Norte-coreanos se refrescam em piscina no parque aquático de Munsu, em Pyongyang - KNCA/Reuters
Norte-coreanos se refrescam em piscina no parque aquático de Munsu, em Pyongyang Imagem: KNCA/Reuters

Laya Maheshwari

Em Pyongyang*

31/10/2016 06h01

Prédios de apartamentos elevados margeiam a reluzente avenida de seis faixas conhecida como rua Futuros Cientistas, com suas fachadas ousadamente coloridas se destacando dos tons monótonos que dominam o restante da silhueta de Pyongyang.

No nível da rua, há lojas de eletrônicos, um cinema e uma nova pizzaria, onde os visitantes são recebidos por garçonetes jovens em uniformes vermelhos.

Uma pizza custa cerca de US$ 8 (cerca de R$ 25) e um prato de entrada de massa menos da metade disso. Há um aquário chamativo perto da entrada, mas sem vida, assim como o restaurante, que estava estranhamente silencioso na noite em que visitei.

O restaurante é o Italy Pizza, saudado pelos guias locais como novo endereço badalado em Pyongyang, a capital da Coreia do Norte. Ele atende ao gosto cosmopolita da elite da cidade, além de provar aos visitantes estrangeiros que tudo está bem no país, apesar das punitivas sanções econômicas, isolamento internacional e relatos intermitentes de privação e fome.

Não há dúvida de que a Coreia do Norte é atormentada pela pobreza. Sua economia mal funciona e o produto interno bruto per capita é estimado em apenas US$ 1.800 (cerca de R$ 5.590) por ano. Mas para os poucos privilegiados nesta cidade de 3 milhões de habitantes (autoridades do governo e membros da nascente classe comerciante), as opções de entretenimento expandiram desde que Kim Jong-un assumiu o poder há cinco anos.

Há cafés e bares, quadras de tênis e academias de ginástica. Há um boliche e um supermercado refinado, um novo aquário de golfinhos e um parque aquático. A meia hora de carro do centro de Pyongyang, o  Clube de Equitação Mirim conta com 120 cavalos (incluindo Orlov Trotters enviados como presente pelo presidente da Rússia, Vladimir Putin) e cobra US$ 8 para serem cavalgados por uma hora ao ar livre, US$ 10 (cerca de R$ 31) em recinto fechado.

(Os visitantes estrangeiros geralmente são levados primeiro para Sala Educativa do Centro Revolucionário, uma galeria que inclui uma foto gigante de Kim aos 4 anos, em um boné cor de rosa e luvas vermelhas, brincando com um cavalo. "Nosso Grande Marechal Kim Jong-un sempre teve um dom especial com animais", um guia me disse.)

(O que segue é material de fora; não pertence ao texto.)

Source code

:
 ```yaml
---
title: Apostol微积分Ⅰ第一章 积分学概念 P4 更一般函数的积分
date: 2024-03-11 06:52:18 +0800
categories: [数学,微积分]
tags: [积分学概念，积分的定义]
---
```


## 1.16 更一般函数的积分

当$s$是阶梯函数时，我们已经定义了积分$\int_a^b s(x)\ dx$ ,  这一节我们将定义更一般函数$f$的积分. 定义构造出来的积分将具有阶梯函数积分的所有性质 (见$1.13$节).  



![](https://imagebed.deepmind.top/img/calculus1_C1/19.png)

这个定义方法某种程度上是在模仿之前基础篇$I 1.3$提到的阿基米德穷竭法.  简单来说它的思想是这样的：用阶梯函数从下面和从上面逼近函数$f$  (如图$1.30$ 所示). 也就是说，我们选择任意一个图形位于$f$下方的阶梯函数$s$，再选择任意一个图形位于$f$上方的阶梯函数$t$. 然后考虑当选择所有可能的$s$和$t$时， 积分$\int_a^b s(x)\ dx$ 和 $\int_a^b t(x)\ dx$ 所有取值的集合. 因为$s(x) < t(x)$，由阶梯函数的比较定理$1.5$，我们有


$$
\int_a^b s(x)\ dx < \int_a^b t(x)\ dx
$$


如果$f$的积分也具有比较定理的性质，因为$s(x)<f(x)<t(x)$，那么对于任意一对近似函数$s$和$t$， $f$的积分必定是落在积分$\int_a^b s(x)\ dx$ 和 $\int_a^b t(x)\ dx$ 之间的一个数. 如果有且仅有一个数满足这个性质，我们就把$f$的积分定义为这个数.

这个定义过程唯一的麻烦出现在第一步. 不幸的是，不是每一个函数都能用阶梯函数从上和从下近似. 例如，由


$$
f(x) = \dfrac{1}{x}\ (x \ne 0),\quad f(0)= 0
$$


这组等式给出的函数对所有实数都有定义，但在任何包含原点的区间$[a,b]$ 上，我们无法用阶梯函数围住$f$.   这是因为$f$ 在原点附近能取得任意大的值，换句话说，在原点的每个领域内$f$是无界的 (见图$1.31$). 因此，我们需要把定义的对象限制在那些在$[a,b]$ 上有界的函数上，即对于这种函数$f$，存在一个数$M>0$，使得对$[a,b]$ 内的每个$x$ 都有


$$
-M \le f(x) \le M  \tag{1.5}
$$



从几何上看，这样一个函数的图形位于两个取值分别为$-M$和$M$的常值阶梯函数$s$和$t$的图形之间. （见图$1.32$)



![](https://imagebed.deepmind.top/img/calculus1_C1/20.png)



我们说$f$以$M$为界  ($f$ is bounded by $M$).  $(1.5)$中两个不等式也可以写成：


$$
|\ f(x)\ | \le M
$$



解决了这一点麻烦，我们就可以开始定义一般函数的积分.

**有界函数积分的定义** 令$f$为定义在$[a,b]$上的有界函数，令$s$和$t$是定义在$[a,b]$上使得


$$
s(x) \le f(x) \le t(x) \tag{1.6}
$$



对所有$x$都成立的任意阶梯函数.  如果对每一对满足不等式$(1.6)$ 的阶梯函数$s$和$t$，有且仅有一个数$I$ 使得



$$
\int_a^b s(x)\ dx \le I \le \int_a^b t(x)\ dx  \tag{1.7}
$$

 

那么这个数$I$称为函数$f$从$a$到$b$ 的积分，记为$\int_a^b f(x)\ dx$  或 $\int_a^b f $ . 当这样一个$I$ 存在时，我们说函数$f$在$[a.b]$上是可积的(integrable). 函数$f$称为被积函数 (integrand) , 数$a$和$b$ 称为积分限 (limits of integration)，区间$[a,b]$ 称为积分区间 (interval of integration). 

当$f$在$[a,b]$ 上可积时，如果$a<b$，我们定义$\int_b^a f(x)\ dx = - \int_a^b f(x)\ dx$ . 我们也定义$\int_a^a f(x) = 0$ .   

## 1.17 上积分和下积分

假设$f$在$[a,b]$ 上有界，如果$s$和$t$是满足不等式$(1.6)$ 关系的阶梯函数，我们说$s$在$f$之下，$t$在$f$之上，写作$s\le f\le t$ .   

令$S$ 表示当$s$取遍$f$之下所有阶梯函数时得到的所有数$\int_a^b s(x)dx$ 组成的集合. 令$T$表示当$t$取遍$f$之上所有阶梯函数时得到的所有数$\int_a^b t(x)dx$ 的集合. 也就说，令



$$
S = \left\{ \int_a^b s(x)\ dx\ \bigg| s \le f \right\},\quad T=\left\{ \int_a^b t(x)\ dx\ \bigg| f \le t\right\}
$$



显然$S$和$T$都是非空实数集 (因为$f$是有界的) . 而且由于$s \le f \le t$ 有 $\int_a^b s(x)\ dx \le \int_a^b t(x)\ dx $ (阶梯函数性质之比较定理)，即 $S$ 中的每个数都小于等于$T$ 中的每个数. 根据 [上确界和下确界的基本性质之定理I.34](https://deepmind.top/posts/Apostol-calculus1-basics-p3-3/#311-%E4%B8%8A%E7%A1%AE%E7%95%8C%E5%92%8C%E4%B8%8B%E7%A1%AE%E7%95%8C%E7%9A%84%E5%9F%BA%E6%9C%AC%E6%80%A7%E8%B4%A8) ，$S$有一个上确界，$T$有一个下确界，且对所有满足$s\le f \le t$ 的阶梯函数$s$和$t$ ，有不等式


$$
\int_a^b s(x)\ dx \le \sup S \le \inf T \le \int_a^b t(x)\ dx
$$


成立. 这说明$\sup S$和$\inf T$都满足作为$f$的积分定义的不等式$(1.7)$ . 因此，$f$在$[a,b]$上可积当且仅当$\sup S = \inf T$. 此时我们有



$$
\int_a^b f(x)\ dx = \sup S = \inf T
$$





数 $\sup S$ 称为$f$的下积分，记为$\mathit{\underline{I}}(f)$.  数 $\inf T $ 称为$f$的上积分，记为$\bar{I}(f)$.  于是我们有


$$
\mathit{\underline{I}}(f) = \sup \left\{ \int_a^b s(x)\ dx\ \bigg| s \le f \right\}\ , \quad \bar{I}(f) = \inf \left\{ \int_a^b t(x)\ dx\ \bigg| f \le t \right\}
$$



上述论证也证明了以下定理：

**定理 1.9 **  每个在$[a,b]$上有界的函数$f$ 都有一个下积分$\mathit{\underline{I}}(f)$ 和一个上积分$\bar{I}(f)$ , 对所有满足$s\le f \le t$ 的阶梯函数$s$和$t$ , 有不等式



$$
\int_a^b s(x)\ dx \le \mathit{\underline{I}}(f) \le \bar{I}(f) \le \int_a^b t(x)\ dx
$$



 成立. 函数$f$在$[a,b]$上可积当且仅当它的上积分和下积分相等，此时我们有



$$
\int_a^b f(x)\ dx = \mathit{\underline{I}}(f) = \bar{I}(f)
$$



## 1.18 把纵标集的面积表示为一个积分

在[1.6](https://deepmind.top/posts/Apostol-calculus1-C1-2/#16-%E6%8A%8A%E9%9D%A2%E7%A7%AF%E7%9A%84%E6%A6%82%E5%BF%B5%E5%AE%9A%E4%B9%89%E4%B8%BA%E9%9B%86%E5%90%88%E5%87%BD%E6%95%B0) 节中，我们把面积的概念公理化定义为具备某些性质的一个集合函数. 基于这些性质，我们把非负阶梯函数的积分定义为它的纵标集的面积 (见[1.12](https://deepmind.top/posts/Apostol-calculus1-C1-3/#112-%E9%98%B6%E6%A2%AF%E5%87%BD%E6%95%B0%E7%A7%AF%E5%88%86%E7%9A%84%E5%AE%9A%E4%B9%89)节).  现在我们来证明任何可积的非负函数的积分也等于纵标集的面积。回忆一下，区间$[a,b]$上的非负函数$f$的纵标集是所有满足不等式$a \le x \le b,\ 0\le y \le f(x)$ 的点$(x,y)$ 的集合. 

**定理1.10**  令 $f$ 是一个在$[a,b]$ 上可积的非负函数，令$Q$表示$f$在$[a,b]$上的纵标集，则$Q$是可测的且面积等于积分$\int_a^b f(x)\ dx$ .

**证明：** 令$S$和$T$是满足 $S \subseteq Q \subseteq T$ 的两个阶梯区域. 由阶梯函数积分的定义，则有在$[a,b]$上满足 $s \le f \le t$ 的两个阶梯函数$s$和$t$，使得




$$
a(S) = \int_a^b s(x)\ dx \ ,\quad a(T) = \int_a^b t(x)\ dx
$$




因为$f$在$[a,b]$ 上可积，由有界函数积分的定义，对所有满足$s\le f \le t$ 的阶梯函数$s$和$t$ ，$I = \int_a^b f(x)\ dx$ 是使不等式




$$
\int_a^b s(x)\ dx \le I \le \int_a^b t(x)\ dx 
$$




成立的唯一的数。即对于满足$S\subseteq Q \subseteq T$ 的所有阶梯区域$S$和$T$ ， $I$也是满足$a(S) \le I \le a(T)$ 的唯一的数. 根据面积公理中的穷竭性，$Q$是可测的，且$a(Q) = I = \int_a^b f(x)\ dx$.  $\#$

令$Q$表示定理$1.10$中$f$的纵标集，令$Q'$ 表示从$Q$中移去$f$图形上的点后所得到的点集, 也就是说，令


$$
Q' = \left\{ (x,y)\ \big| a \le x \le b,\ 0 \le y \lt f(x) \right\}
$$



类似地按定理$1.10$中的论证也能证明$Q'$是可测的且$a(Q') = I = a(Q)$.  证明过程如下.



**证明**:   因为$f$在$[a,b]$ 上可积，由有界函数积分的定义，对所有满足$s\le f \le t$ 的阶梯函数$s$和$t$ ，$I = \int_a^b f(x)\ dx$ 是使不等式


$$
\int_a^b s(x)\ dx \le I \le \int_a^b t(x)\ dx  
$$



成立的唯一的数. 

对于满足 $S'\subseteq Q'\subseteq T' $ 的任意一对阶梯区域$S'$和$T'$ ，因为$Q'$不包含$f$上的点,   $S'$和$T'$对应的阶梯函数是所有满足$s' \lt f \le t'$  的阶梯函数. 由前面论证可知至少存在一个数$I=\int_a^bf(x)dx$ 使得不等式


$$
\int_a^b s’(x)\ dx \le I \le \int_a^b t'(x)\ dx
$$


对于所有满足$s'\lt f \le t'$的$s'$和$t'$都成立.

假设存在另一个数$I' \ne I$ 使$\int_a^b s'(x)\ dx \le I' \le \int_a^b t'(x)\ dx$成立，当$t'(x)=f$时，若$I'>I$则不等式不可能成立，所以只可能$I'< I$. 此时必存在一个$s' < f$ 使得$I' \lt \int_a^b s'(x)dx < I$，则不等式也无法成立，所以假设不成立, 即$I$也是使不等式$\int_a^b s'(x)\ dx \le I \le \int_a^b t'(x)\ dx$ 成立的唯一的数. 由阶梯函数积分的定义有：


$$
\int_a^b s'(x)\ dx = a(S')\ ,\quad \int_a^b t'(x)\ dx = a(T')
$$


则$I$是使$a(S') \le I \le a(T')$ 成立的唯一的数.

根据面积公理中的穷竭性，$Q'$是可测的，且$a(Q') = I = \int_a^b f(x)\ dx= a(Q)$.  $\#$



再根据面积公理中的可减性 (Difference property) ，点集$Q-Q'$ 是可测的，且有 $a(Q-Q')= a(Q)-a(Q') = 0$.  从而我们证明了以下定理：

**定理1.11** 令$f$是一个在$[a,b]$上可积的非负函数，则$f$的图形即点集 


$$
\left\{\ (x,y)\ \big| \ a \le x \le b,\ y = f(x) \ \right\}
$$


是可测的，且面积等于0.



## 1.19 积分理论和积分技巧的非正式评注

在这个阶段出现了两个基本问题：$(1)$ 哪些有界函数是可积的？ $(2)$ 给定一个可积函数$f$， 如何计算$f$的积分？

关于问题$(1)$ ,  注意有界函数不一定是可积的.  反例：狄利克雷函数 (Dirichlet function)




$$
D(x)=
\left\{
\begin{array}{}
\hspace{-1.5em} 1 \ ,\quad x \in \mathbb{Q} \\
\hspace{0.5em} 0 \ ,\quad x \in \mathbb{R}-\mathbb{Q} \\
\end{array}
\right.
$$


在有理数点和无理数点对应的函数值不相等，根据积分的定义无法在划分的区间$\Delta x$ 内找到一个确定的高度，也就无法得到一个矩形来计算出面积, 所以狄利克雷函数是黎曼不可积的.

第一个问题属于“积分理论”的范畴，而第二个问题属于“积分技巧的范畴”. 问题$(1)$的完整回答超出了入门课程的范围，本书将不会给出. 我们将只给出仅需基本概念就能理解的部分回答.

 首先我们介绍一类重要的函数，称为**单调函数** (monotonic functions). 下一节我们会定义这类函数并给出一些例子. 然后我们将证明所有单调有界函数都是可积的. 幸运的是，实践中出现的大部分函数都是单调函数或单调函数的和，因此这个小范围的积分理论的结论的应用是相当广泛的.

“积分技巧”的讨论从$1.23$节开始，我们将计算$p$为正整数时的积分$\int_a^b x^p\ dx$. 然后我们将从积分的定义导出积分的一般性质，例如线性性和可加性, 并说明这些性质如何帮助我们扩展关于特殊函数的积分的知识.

O governo norte-coreano controla rigidamente o que os estrangeiros podem ver, de modo que é difícil saber até que ponto os novos confortos urbanos de Pyongyang são reais ou quantas pessoas podem desfrutá-los. Mas durante uma recente visita de uma semana para um festival bienal de cinema promovido pelo governo, eu fui autorizada a visitar alguns poucos novos lugares, na companhia de dois seguranças oficiais.

No Rungna Dolphinarium, parte de um parque de diversões maior em uma ilha no rio Taedong, eu me juntei a um público de mais de 1.400 pessoas que vibravam enquanto assistiam os golfinhos nadarem de costas e saltarem através de aros.

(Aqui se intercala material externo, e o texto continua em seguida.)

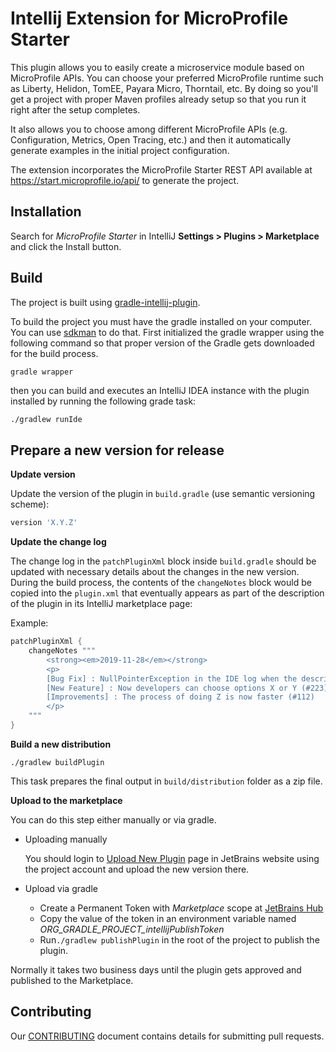 # Intellij Extension for MicroProfile Starter
This plugin allows you to easily create a microservice module based on MicroProfile 
APIs. You can choose your preferred MicroProfile runtime such as Liberty, Helidon, TomEE, Payara Micro, Thorntail, etc.
By doing so you'll get a project with proper Maven profiles already setup so that you run it right after the
setup completes. 

It also allows you to choose among different MicroProfile APIs (e.g. Configuration, Metrics,
Open Tracing, etc.) and then it automatically generate examples in the initial project configuration.   

The extension incorporates the MicroProfile Starter REST API available at https://start.microprofile.io/api/ to 
generate the project.
 
## Installation
Search for _MicroProfile Starter_ in IntelliJ **Settings > Plugins > Marketplace** and click the Install button.


## Build
The project is built using [gradle-intellij-plugin](https://github.com/JetBrains/gradle-intellij-plugin/).

To build the project you must have the gradle installed on your computer. You can use [sdkman](https://sdkman.io) 
to do that. 
First initialized the gradle wrapper using the following command so that proper version of the Gradle gets downloaded 
for the build process.
```groovy
gradle wrapper
```
then you can build and executes an IntelliJ IDEA instance with the plugin installed by running the following grade
task:
```
./gradlew runIde
```

## Prepare a new version for release

**Update version**

Update the version of the plugin in `build.gradle` (use semantic versioning scheme):
```groovy
version 'X.Y.Z'
```

**Update the change log**

The change log in the `patchPluginXml` block inside `build.gradle` should be updated with necessary details about the changes in the new version.
During the build process, the contents of the `changeNotes` block would be copied into the 
`plugin.xml` that eventually appears as part of the description of the plugin in its IntelliJ marketplace page:

Example:

```groovy
patchPluginXml {
    changeNotes """
        <strong><em>2019-11-28</em></strong>
        <p>
        [Bug Fix] : NullPointerException in the IDE log when the description of a spec is going to be updated in the project wizard (#334)
        [New Feature] : Now developers can choose options X or Y (#223)
        [Improvements] : The process of doing Z is now faster (#112)
        </p>
    """
}
```

**Build a new distribution**

`./gradlew buildPlugin`

This task prepares the final output in `build/distribution` folder as a zip file.

**Upload to the marketplace**

You can do this step either manually or via gradle.

- Uploading manually

    You should login to [Upload New Plugin](https://plugins.jetbrains.com/plugin/add/) page in JetBrains website using the
     project account and upload the new version there.

- Upload via gradle

    - Create a Permanent Token with _Marketplace_ scope at [JetBrains Hub](https://hub.jetbrains.com/users/moghaddam?tab=authentification)
    - Copy the value of the token in an environment variable named _ORG_GRADLE_PROJECT_intellijPublishToken_
    - Run`./gradlew publishPlugin` in the root of the project to publish the plugin.
    

Normally it takes two business days until the plugin gets approved and published to the Marketplace.

## Contributing
Our [CONTRIBUTING](CONTRIBUTING.md) document contains details for submitting pull requests.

Depois da apresentação, eu tentei tirar uma foto do local, mas a guia designada para mim pelo aquário pegou a câmera e apagou a foto. "É possível ver os funcionários limpando o palco e eles não estão devidamente bem vestidos", ela disse antes de se afastar.

Posteriormente, fui levada ao Parque Aquático Munsu, onde famílias tomavam sol e as crianças brincavam em piscinas com ondas artificiais. Os funcionários, vestidos em esbeltos uniformes água-marinha, disseram que cerca de 5.000 pessoas vêm todo dia, pagando uma entrada de US$ 0,25 (cerca de R$ 0,80) e cerca de US$ 2.50 (cerca de R$ 7,80) por cada hora que passam nas 26 piscinas do parque.

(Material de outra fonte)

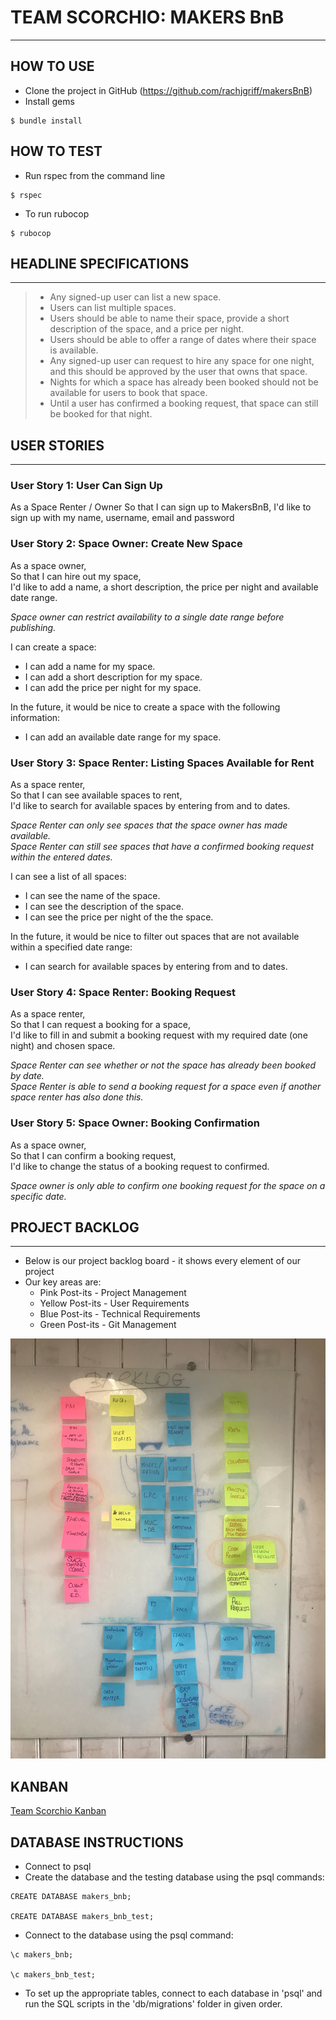 # TEAM SCORCHIO: MAKERS BnB
----------

## HOW TO USE

* Clone the project in GitHub (https://github.com/rachjgriff/makersBnB)
* Install gems

```console
$ bundle install
```

## HOW TO TEST

* Run rspec from the command line
```
$ rspec
```

* To run rubocop
```
$ rubocop
```

## HEADLINE SPECIFICATIONS
----------

>* Any signed-up user can list a new space.  
>* Users can list multiple spaces.  
>* Users should be able to name their space, provide a short description of the space, and a price per night.  
>* Users should be able to offer a range of dates where their space is available.  
>* Any signed-up user can request to hire any space for one night, and this should be approved by the user that owns that space.  
>* Nights for which a space has already been booked should not be available for users to book that space.
>* Until a user has confirmed a booking request, that space can still be booked for that night.

## USER STORIES
----------

### User Story 1: User Can Sign Up

As a Space Renter / Owner
So that I can sign up to MakersBnB,
I'd like to sign up with my name, username, email and password

### User Story 2: Space Owner: Create New Space

As a space owner,  
So that I can hire out my space,  
I'd like to add a name, a short description, the price per night and available date range.  

*Space owner can restrict availability to a single date range before publishing.*

I can create a space:
* I can add a name for my space.
* I can add a short description for my space.
* I can add the price per night for my space.

In the future, it would be nice to create a space with the following information:
* I can add an available date range for my space.

### User Story 3: Space Renter: Listing Spaces Available for Rent

As a space renter,  
So that I can see available spaces to rent,  
I'd like to search for available spaces by entering from and to dates.  

*Space Renter can only see spaces that the space owner has made available.*  
*Space Renter can still see spaces that have a confirmed booking request within the entered dates.*

I can see a list of all spaces:
* I can see the name of the space.
* I can see the description of the space.
* I can see the price per night of the the space.

In the future, it would be nice to filter out spaces that are not available within a specified date range:
* I can search for available spaces by entering from and to dates.

### User Story 4: Space Renter: Booking Request

As a space renter,  
So that I can request a booking for a space,  
I'd like to fill in and submit a booking request with my required date (one night) and chosen space.  

*Space Renter can see whether or not the space has already been booked by date.*  
*Space Renter is able to send a booking request for a space even if another space renter has also done this.*

### User Story 5: Space Owner: Booking Confirmation

As a space owner,  
So that I can confirm a booking request,  
I'd like to change the status of a booking request to confirmed.  

*Space owner is only able to confirm one booking request for the space on a specific date.*

## PROJECT BACKLOG
----------

* Below is our project backlog board - it shows every element of our project
* Our key areas are:
  * Pink Post-its - Project Management
  * Yellow Post-its - User Requirements
  * Blue Post-its - Technical Requirements
  * Green Post-its - Git Management

![Project Backlog](./images/project_backlog.jpg)

## KANBAN
[Team Scorchio Kanban](https://trello.com/invite/b/hBwe7g1w/cfa99aa38609768a8668ecfb506c6ef1/makersbnb)

## DATABASE INSTRUCTIONS
* Connect to psql
* Create the database and the testing database using the psql commands:

```
CREATE DATABASE makers_bnb;

CREATE DATABASE makers_bnb_test;
```

* Connect to the database using the psql command:

```
\c makers_bnb;

\c makers_bnb_test;
```

* To set up the appropriate tables, connect to each database in 'psql' and run the SQL scripts in the 'db/migrations' folder in given order.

23.jun.2013 - Norte-coreanos posam para fotos próximo a boneco de polvo enquanto visitam parque de diversões em Pyongyang, na Coreia do Norte - Alexander F. Yuan/AP - Alexander F. Yuan/AP
Norte-coreanos posam para fotos próximo a boneco de polvo enquanto visitam parque de diversões em Pyongyang
Imagem: Alexander F. Yuan/AP


Uma recepcionista do parque notou que Kim inspecionou o parque enquanto estava em construção para oferecer orientação no local. "O grande marechal insistiu para que o parque seja administrado visando a conveniência das pessoas", ela disse com um sorriso.

É um incômodo para a Coreia do Norte o fato de sua economia ser muita atrasada em relação a da Coreia do Sul, sua vizinha e arqui-inimiga, e o governo tenta manter o queixo empinado apesar das sanções debilitantes impostas por seus abusos de direitos humanos e pelo programa de armas nucleares.

Na semana passada, o Conselho de Segurança da ONU pediu aos membros que "redobrem seus esforços de sanções" depois que a Coreia do Norte desafiou os alertas em setembro e realizou outro teste nuclear, seu quinto e mais poderoso até o momento. N

Na última segunda-feira (24), uma autoridade em Pyongyang desdenhou a ameaça, dizendo ser "um completo erro de cálculo achar que quaisquer sanções ou pressão terão algum efeito sobre nós".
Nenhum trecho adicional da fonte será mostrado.